Images don't belong in the copy. Output the rest of the data exactly.

• [Provided records]:
▬▬▬▬▬▬▬▬▬▬

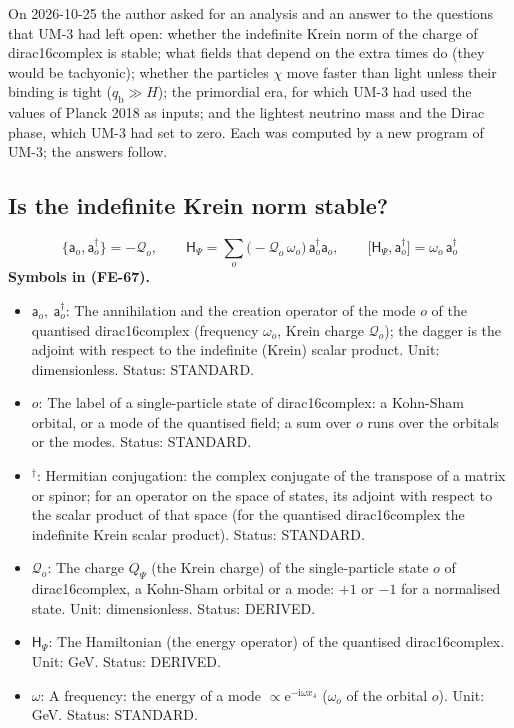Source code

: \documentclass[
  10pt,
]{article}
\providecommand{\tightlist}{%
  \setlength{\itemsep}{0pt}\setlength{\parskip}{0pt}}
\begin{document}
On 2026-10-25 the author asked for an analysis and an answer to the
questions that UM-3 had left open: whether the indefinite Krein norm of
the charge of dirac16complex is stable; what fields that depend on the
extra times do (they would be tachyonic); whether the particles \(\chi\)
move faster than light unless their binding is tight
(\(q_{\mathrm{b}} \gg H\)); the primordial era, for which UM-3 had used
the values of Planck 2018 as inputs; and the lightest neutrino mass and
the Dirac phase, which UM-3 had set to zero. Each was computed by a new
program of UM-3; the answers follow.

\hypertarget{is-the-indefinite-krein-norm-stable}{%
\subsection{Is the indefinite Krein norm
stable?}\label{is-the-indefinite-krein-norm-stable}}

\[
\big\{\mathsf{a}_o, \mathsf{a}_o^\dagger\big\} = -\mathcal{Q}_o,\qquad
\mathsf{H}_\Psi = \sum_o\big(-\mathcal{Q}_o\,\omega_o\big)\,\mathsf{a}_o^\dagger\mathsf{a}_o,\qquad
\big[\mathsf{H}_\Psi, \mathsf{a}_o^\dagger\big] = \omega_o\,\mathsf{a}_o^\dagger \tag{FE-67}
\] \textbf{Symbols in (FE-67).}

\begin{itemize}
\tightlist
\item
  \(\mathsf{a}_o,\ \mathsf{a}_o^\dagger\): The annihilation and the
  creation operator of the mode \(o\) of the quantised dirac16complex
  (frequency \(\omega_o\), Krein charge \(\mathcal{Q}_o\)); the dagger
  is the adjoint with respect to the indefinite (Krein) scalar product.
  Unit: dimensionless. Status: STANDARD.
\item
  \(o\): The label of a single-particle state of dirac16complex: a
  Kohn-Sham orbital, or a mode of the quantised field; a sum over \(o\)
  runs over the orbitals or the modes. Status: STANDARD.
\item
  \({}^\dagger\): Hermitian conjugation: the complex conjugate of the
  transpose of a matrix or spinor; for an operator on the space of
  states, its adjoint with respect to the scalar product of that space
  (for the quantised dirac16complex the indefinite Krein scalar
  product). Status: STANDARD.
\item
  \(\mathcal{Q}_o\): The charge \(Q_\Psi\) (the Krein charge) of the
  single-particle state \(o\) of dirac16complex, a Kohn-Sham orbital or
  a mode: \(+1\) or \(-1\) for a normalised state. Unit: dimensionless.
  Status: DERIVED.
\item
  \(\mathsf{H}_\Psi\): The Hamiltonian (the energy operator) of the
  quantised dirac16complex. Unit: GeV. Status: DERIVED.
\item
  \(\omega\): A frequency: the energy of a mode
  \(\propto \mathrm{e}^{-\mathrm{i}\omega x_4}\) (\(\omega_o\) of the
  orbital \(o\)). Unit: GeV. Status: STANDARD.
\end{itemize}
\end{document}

▬▬▬▬▬▬▬▬▬▬

• [Written answer]:
Source code

: \documentclass[
  10pt,
]{article}
\providecommand{\tightlist}{%
  \setlength{\itemsep}{0pt}\setlength{\parskip}{0pt}}
\begin{document}
On 2026-10-25 the author asked for an analysis and an answer to the
questions that UM-3 had left open: whether the indefinite Krein norm of
the charge of dirac16complex is stable; what fields that depend on the
extra times do (they would be tachyonic); whether the particles \(\chi\)
move faster than light unless their binding is tight
(\(q_{\mathrm{b}} \gg H\)); the primordial era, for which UM-3 had used
the values of Planck 2018 as inputs; and the lightest neutrino mass and
the Dirac phase, which UM-3 had set to zero. Each was computed by a new
program of UM-3; the answers follow.

\hypertarget{is-the-indefinite-krein-norm-stable}{%
\subsection{Is the indefinite Krein norm
stable?}\label{is-the-indefinite-krein-norm-stable}}

\[
\big\{\mathsf{a}_o, \mathsf{a}_o^\dagger\big\} = -\mathcal{Q}_o,\qquad
\mathsf{H}_\Psi = \sum_o\big(-\mathcal{Q}_o\,\omega_o\big)\,\mathsf{a}_o^\dagger\mathsf{a}_o,\qquad
\big[\mathsf{H}_\Psi, \mathsf{a}_o^\dagger\big] = \omega_o\,\mathsf{a}_o^\dagger \tag{FE-67}
\] \textbf{Symbols in (FE-67).}

\begin{itemize}
\tightlist
\item
  \(\mathsf{a}_o,\ \mathsf{a}_o^\dagger\): The annihilation and the
  creation operator of the mode \(o\) of the quantised dirac16complex
  (frequency \(\omega_o\), Krein charge \(\mathcal{Q}_o\)); the dagger
  is the adjoint with respect to the indefinite (Krein) scalar product.
  Unit: dimensionless. Status: STANDARD.
\item
  \(o\): The label of a single-particle state of dirac16complex: a
  Kohn-Sham orbital, or a mode of the quantised field; a sum over \(o\)
  runs over the orbitals or the modes. Status: STANDARD.
\item
  \({}^\dagger\): Hermitian conjugation: the complex conjugate of the
  transpose of a matrix or spinor; for an operator on the space of
  states, its adjoint with respect to the scalar product of that space
  (for the quantised dirac16complex the indefinite Krein scalar
  product). Status: STANDARD.
\item
  \(\mathcal{Q}_o\): The charge \(Q_\Psi\) (the Krein charge) of the
  single-particle state \(o\) of dirac16complex, a Kohn-Sham orbital or
  a mode: \(+1\) or \(-1\) for a normalised state. Unit: dimensionless.
  Status: DERIVED.
\item
  \(\mathsf{H}_\Psi\): The Hamiltonian (the energy operator) of the
  quantised dirac16complex. Unit: GeV. Status: DERIVED.
\item
  \(\omega\): A frequency: the energy of a mode
  \(\propto \mathrm{e}^{-\mathrm{i}\omega x_4}\) (\(\omega_o\) of the
  orbital \(o\)). Unit: GeV. Status: STANDARD.
\end{itemize}
\end{document}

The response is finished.